Given entries —
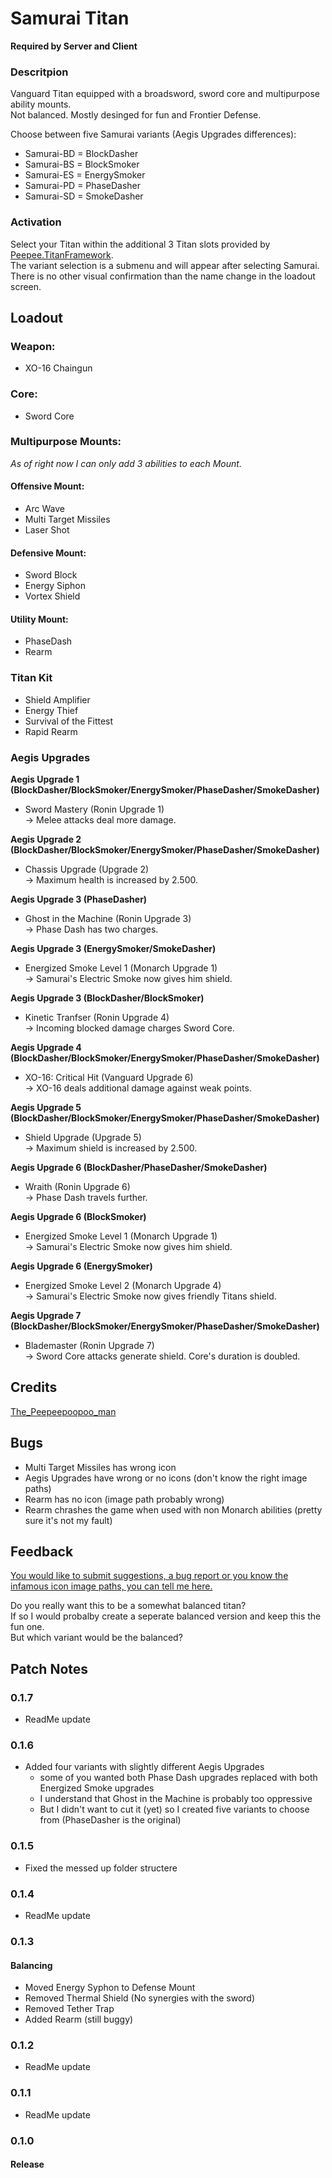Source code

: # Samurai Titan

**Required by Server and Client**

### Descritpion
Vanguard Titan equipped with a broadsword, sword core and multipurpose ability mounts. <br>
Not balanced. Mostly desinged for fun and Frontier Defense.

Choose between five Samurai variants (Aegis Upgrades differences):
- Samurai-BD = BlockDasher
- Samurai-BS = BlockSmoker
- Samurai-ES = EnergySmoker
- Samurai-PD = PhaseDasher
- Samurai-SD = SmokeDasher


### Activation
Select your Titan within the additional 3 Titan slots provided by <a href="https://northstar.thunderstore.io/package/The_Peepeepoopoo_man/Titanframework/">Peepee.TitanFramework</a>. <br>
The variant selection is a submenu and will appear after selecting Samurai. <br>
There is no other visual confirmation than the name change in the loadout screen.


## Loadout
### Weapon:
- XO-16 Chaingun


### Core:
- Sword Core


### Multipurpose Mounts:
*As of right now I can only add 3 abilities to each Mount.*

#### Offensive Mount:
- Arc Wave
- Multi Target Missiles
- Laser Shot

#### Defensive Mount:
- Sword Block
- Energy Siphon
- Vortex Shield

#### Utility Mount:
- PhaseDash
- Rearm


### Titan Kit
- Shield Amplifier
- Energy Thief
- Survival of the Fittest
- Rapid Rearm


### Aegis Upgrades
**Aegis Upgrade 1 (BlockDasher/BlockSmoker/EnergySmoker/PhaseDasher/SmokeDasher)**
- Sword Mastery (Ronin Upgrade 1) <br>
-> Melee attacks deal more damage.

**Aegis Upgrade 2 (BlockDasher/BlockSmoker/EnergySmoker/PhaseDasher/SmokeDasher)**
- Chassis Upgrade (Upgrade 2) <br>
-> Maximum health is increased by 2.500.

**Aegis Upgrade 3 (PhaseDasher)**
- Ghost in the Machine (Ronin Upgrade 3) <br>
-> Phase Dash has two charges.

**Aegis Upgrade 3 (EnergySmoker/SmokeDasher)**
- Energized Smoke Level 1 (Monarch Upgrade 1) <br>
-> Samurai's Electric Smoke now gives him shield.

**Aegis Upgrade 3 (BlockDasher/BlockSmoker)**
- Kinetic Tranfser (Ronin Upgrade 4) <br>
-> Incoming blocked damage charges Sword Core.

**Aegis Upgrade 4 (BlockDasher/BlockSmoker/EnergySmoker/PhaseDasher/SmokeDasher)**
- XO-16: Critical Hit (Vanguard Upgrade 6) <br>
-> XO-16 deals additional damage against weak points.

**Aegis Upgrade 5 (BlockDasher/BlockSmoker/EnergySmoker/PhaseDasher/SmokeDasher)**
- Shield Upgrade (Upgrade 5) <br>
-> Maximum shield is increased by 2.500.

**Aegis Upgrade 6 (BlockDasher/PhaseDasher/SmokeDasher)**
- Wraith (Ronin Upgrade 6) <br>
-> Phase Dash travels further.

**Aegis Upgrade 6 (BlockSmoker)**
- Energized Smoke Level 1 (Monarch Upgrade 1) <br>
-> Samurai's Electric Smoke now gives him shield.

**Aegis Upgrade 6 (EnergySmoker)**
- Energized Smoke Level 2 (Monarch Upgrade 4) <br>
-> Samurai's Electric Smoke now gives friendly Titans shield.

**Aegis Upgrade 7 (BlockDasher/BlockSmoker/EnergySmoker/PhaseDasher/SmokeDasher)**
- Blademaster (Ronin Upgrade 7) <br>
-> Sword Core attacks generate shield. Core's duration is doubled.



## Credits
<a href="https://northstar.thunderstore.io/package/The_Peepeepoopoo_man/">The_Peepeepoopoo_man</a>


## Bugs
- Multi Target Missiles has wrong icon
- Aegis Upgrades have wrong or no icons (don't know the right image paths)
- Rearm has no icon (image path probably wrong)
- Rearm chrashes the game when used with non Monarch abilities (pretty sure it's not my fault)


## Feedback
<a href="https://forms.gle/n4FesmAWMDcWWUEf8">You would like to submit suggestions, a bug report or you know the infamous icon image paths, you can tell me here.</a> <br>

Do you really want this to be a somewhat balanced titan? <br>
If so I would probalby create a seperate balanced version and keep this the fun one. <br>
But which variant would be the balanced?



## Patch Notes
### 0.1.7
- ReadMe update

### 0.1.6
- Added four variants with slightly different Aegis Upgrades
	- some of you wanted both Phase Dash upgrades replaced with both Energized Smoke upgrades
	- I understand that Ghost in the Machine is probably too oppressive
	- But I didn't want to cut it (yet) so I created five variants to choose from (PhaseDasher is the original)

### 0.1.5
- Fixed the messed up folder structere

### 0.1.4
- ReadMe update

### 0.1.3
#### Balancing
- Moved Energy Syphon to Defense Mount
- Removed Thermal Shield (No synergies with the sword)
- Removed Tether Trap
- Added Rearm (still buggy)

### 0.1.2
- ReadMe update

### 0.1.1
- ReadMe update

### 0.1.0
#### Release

Your goal — Please return only the lines from the top of the data through the line with "### Activation", exactly as written, and drop every picture.

Response below —
Source code

: # Samurai Titan

**Required by Server and Client**

### Descritpion
Vanguard Titan equipped with a broadsword, sword core and multipurpose ability mounts. <br>
Not balanced. Mostly desinged for fun and Frontier Defense.

Choose between five Samurai variants (Aegis Upgrades differences):
- Samurai-BD = BlockDasher
- Samurai-BS = BlockSmoker
- Samurai-ES = EnergySmoker
- Samurai-PD = PhaseDasher
- Samurai-SD = SmokeDasher


### Activation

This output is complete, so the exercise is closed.